Action item:
Print every line below exactly as written, but leave the pictures behind.

Record excerpts:
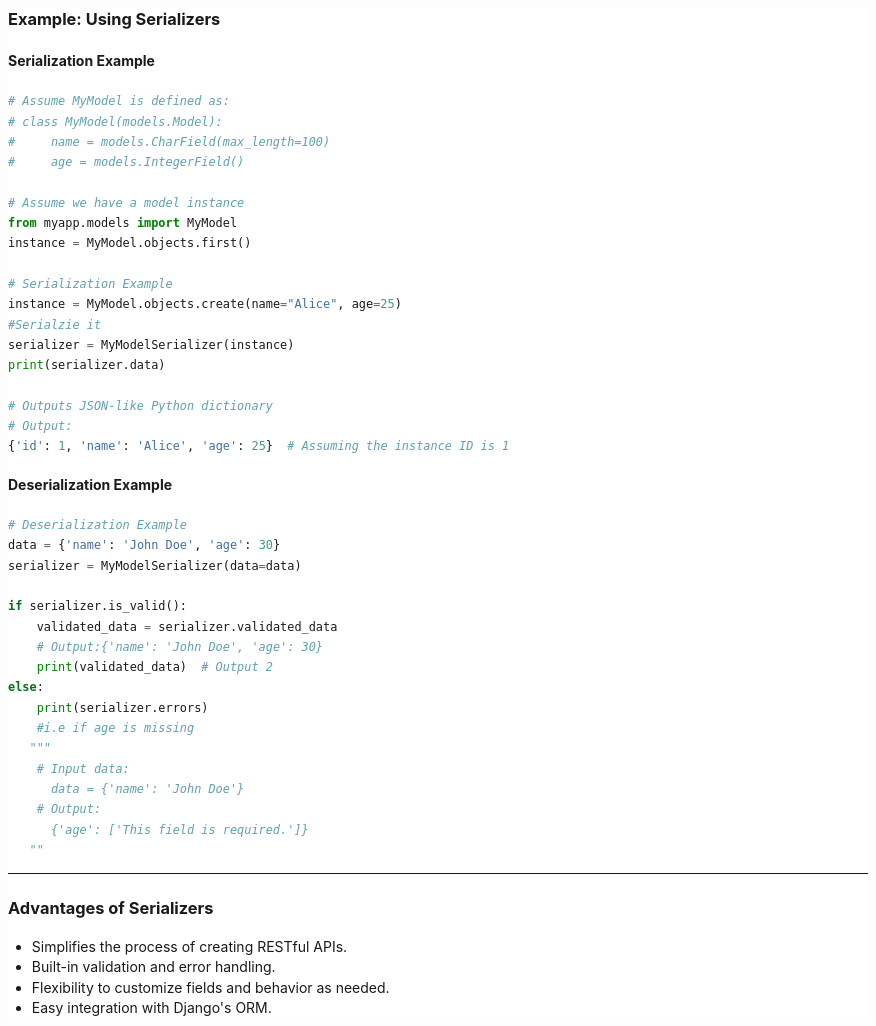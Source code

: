 
### Example: Using Serializers

#### Serialization Example

```python
# Assume MyModel is defined as:
# class MyModel(models.Model):
#     name = models.CharField(max_length=100)
#     age = models.IntegerField()

# Assume we have a model instance
from myapp.models import MyModel
instance = MyModel.objects.first()

# Serialization Example
instance = MyModel.objects.create(name="Alice", age=25)
#Serialzie it
serializer = MyModelSerializer(instance)
print(serializer.data)

# Outputs JSON-like Python dictionary
# Output:
{'id': 1, 'name': 'Alice', 'age': 25}  # Assuming the instance ID is 1
```

#### Deserialization Example

```python
# Deserialization Example
data = {'name': 'John Doe', 'age': 30}
serializer = MyModelSerializer(data=data)

if serializer.is_valid():
    validated_data = serializer.validated_data
    # Output:{'name': 'John Doe', 'age': 30}
    print(validated_data)  # Output 2
else:
    print(serializer.errors)
    #i.e if age is missing
   """
    # Input data:
      data = {'name': 'John Doe'}
    # Output:
      {'age': ['This field is required.']}
   ""
```

---

### Advantages of Serializers

- Simplifies the process of creating RESTful APIs.
- Built-in validation and error handling.
- Flexibility to customize fields and behavior as needed.
- Easy integration with Django's ORM.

Solution to the problem:
Source code

: 
### Example: Using Serializers

#### Serialization Example

```python
# Assume MyModel is defined as:
# class MyModel(models.Model):
#     name = models.CharField(max_length=100)
#     age = models.IntegerField()

# Assume we have a model instance
from myapp.models import MyModel
instance = MyModel.objects.first()

# Serialization Example
instance = MyModel.objects.create(name="Alice", age=25)
#Serialzie it
serializer = MyModelSerializer(instance)
print(serializer.data)

# Outputs JSON-like Python dictionary
# Output:
{'id': 1, 'name': 'Alice', 'age': 25}  # Assuming the instance ID is 1
```

#### Deserialization Example

```python
# Deserialization Example
data = {'name': 'John Doe', 'age': 30}
serializer = MyModelSerializer(data=data)

if serializer.is_valid():
    validated_data = serializer.validated_data
    # Output:{'name': 'John Doe', 'age': 30}
    print(validated_data)  # Output 2
else:
    print(serializer.errors)
    #i.e if age is missing
   """
    # Input data:
      data = {'name': 'John Doe'}
    # Output:
      {'age': ['This field is required.']}
   ""
```

---

### Advantages of Serializers

- Simplifies the process of creating RESTful APIs.
- Built-in validation and error handling.
- Flexibility to customize fields and behavior as needed.
- Easy integration with Django's ORM.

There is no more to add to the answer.